(Task instructions) Filter the listing and keep only the lines with the word "acknowledge".
........
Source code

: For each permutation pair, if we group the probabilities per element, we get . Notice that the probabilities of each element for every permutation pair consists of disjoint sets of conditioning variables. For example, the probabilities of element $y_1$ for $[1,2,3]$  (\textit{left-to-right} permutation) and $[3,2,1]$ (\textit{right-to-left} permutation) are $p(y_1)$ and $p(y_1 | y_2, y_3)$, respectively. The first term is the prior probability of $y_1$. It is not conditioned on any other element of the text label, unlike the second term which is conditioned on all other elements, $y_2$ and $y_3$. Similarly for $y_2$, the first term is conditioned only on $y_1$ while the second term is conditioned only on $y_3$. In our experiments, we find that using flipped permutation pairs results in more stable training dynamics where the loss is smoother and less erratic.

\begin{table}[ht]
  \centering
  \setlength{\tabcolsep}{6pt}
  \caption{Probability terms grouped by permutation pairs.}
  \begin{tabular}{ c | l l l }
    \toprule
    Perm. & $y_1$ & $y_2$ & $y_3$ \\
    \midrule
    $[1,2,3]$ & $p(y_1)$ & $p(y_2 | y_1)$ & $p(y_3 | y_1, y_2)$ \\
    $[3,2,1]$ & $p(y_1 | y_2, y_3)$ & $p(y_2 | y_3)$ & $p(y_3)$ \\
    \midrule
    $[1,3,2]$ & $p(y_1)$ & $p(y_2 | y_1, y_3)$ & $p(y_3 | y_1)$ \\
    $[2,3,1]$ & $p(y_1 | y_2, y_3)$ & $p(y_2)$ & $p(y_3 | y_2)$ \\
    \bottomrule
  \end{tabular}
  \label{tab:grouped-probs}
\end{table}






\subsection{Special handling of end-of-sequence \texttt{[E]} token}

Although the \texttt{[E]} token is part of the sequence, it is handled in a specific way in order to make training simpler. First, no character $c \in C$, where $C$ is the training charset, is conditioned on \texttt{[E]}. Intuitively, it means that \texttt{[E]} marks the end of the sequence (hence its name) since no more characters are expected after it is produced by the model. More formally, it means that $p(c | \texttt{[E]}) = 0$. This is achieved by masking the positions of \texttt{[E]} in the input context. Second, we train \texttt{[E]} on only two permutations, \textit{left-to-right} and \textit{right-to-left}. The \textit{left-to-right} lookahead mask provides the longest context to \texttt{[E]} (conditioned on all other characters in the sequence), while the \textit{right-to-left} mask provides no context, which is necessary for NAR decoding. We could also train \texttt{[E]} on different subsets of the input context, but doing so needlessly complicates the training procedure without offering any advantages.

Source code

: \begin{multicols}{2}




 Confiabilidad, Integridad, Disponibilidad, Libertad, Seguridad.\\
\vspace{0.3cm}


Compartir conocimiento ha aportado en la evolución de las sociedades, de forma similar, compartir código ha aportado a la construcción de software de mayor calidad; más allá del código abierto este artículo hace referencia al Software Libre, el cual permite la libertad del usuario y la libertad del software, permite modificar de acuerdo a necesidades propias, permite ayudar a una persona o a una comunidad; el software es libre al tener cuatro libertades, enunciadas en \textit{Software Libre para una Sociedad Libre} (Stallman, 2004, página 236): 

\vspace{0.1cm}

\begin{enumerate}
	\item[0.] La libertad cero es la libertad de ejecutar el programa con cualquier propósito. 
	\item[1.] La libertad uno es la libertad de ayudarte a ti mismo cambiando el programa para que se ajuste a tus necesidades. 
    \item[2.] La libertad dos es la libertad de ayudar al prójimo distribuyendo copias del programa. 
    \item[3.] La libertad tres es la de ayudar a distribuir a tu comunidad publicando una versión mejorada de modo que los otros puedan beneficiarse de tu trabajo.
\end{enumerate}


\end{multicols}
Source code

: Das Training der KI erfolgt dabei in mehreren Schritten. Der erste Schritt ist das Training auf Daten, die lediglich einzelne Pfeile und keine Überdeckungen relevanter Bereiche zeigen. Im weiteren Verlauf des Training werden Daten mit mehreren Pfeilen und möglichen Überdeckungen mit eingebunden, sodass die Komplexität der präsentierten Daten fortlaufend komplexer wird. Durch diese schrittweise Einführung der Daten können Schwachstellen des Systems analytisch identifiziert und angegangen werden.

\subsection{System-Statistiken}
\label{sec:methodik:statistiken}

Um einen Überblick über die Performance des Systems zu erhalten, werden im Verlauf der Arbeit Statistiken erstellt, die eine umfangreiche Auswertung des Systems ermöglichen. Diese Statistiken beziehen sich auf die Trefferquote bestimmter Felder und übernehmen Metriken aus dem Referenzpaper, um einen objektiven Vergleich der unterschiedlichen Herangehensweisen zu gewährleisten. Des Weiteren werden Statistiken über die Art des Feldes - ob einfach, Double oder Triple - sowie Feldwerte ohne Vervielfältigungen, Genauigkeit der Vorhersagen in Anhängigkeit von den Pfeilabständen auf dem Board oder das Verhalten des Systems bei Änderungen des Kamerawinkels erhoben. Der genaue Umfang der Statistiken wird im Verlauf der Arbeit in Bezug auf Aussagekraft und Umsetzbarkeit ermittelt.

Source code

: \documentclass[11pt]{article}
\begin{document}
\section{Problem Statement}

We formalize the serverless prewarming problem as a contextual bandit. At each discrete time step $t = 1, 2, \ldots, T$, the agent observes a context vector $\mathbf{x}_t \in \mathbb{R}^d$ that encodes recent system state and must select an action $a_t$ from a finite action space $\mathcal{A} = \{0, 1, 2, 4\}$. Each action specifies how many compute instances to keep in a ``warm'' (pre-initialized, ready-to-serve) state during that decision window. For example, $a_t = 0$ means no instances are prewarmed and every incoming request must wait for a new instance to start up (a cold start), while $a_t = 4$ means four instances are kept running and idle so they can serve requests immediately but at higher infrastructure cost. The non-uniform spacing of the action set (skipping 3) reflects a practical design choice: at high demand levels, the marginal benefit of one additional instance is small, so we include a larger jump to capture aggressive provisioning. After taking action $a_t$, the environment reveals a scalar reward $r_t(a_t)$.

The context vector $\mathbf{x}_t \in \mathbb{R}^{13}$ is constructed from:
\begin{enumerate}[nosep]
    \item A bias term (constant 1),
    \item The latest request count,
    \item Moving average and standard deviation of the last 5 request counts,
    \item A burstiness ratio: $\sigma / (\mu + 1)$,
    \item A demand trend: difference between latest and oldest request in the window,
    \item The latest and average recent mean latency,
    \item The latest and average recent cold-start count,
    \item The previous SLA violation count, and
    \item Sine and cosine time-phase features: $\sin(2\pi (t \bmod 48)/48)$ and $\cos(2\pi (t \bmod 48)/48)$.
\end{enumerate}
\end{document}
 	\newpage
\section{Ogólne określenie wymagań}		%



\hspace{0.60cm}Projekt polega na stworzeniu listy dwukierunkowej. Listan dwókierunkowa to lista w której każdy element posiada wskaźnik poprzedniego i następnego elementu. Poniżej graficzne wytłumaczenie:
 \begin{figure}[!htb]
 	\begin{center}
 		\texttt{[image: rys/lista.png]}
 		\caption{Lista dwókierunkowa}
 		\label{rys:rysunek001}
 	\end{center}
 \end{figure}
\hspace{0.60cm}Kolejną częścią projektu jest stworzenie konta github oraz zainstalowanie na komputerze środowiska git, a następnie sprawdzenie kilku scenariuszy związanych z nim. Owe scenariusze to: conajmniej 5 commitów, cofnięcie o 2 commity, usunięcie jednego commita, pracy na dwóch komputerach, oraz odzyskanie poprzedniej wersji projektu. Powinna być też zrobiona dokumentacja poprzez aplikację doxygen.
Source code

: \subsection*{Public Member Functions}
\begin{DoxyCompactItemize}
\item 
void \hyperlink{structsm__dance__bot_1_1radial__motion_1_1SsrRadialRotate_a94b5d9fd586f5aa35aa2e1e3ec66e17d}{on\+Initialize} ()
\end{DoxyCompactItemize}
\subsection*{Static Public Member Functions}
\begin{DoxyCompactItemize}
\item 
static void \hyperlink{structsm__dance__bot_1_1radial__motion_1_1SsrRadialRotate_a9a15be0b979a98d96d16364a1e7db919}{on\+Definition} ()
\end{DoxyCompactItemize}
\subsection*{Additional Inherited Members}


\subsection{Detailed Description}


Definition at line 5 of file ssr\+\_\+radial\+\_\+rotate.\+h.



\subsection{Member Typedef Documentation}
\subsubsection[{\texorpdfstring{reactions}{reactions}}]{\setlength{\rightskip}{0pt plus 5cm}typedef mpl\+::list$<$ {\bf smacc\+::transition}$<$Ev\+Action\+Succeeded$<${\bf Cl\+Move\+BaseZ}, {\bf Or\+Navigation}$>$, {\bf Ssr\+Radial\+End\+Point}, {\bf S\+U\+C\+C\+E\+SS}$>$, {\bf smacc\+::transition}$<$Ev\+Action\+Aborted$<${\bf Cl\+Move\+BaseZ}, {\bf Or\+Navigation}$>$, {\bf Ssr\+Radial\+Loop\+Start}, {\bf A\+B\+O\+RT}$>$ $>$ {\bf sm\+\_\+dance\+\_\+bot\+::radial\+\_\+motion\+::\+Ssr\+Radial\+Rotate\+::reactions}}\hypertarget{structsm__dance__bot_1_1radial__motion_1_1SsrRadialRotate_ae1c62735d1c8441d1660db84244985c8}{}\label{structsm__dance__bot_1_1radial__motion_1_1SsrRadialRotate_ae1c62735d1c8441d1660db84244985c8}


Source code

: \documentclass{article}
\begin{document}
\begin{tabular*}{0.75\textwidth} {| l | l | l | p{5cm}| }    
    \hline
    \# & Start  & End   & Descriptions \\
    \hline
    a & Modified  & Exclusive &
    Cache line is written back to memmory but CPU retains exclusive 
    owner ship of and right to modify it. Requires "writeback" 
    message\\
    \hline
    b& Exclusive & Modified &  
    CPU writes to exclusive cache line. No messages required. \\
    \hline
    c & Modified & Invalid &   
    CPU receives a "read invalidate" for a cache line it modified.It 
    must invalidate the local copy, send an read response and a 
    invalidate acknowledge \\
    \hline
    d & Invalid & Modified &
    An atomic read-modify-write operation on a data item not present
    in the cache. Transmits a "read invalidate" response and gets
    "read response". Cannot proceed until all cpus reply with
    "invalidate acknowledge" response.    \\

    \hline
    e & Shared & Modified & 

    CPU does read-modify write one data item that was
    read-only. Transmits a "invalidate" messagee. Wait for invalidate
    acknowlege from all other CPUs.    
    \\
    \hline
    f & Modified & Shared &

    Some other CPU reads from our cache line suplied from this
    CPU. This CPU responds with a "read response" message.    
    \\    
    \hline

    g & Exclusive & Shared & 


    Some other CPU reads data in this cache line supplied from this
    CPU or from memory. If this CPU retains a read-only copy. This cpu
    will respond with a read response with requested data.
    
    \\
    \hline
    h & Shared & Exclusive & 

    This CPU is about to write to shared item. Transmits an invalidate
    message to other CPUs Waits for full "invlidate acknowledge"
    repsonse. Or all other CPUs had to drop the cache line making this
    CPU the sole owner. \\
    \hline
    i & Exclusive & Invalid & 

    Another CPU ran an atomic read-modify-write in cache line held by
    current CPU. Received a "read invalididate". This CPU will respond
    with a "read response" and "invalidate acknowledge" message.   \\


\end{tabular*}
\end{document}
........
(Problem solution)
    invalidate acknowledge \\
    "invalidate acknowledge" response.    \\
    message to other CPUs Waits for full "invlidate acknowledge"
    with a "read response" and "invalidate acknowledge" message.   \\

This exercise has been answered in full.